Deciphering Ireland’s Macroeconomic Imbalance Indicators: Statistical Considerations

Authors

  • Mary Cussen Central Bank of Ireland, Dublin

Keywords:

macroeconomic indicators, statistics, Ireland

Abstract

The recent financial crisis has highlighted the importance of the early detection and correction of macroeconomic vulnerabilities. This has led the European Commission to develop the Macroeconomic Imbalance Procedure (MIP). Under the MIP, the potential vulnerabilities of EU countries are assessed using standard indicators relating to internal and external macroeconomic imbalances. These indicators, however, assume cross-country data are comparable, despite economic and financial structures being very heterogeneous. This is not the case.
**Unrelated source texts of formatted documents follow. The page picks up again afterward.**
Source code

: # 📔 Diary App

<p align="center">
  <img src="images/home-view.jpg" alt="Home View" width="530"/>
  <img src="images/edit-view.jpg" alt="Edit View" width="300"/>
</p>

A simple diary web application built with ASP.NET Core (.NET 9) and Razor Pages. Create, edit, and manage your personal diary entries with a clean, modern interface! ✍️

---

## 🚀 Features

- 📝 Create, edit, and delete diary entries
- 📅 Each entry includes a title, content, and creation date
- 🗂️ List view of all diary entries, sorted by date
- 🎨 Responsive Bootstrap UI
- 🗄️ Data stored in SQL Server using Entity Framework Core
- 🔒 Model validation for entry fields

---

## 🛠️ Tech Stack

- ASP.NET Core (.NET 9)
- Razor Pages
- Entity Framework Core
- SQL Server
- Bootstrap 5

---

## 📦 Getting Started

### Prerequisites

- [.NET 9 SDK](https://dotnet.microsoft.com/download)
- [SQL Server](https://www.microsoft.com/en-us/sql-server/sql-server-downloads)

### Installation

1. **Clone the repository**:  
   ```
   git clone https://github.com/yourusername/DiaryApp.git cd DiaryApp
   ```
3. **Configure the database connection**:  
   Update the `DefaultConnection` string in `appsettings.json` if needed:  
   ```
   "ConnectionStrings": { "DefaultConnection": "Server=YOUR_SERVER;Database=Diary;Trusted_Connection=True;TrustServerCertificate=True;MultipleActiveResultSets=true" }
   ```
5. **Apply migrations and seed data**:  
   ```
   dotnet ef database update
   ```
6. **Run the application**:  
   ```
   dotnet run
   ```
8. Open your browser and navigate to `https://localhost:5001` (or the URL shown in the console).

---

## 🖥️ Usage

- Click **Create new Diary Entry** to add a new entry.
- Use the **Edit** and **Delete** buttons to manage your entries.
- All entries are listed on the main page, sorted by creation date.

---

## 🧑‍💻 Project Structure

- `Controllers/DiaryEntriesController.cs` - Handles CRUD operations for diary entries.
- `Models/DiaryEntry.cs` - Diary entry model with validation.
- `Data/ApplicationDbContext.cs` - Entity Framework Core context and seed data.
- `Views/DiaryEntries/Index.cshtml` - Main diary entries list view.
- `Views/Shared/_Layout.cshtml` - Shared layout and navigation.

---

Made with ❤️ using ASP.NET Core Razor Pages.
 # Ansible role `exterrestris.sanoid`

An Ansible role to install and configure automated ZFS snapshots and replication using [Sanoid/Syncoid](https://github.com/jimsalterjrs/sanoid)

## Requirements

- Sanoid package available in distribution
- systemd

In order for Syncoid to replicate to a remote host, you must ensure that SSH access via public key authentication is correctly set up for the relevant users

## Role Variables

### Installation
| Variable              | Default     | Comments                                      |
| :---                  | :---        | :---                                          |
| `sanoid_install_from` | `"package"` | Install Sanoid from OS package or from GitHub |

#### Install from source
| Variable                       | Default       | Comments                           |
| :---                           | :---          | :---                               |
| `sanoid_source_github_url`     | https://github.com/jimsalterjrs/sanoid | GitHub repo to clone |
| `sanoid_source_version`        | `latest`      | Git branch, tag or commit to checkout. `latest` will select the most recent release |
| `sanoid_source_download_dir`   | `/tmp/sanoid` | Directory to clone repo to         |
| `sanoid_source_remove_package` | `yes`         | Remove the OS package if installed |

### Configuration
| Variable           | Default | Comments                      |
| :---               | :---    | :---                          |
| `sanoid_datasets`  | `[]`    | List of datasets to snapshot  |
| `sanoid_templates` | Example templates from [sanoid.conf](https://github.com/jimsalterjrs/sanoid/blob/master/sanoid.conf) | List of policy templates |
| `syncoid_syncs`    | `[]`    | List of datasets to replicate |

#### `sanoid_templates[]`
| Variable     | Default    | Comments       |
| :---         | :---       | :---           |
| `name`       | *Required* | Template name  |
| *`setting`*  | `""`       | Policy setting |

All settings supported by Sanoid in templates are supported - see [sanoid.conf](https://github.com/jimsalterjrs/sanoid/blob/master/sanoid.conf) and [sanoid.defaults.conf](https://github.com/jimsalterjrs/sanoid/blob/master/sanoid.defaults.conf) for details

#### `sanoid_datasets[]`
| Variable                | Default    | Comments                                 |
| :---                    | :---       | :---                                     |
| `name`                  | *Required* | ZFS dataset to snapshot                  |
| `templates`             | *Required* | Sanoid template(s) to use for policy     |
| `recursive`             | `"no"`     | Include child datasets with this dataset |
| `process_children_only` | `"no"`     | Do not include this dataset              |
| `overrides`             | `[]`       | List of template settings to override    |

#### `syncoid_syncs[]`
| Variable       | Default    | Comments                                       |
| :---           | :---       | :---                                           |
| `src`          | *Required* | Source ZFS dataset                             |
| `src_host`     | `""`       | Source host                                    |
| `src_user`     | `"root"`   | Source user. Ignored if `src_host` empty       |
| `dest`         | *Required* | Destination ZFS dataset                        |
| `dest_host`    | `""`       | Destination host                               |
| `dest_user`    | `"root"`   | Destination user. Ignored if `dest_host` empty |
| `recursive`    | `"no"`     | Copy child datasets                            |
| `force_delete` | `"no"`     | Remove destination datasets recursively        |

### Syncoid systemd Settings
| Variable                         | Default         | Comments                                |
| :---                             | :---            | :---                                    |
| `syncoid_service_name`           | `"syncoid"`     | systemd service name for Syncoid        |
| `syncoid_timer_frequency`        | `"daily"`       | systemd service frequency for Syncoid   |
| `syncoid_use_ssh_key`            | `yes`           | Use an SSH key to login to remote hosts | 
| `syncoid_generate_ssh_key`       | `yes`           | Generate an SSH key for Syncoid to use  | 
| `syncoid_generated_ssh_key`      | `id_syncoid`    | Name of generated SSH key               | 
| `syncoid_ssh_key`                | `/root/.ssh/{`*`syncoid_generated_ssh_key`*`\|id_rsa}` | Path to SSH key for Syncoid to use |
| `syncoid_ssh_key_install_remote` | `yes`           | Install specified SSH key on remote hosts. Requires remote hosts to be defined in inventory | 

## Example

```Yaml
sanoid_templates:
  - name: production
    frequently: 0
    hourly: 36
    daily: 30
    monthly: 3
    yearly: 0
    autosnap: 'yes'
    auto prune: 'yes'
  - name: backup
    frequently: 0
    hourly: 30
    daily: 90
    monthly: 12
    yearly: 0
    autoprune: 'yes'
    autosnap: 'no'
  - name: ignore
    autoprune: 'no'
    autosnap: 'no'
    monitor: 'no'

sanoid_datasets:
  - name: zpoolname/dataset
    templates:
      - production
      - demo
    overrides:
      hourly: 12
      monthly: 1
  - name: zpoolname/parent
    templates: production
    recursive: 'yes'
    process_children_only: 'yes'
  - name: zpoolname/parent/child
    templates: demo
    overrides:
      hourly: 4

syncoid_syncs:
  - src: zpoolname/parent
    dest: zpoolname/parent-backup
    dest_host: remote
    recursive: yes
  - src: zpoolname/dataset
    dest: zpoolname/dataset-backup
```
This paper finds that for countries with substantial international investment, such as Ireland, five of the eleven indicators are materially distorted by financial and non-financial multinational activities. This paper disaggregates these five affected indicators into multinational and indigenous Irish components, insofar as the existing data allows. It finds that for Ireland the MIP indicators underestimate some external imbalances, significantly overestimate private sector credit imbalances and underestimate the deleveraging of the financial sector. Adjusting the indicators to allow for country-specific factors can help diagnose the underlying imbalance, while reducing instances of the MIP highlighting false positives.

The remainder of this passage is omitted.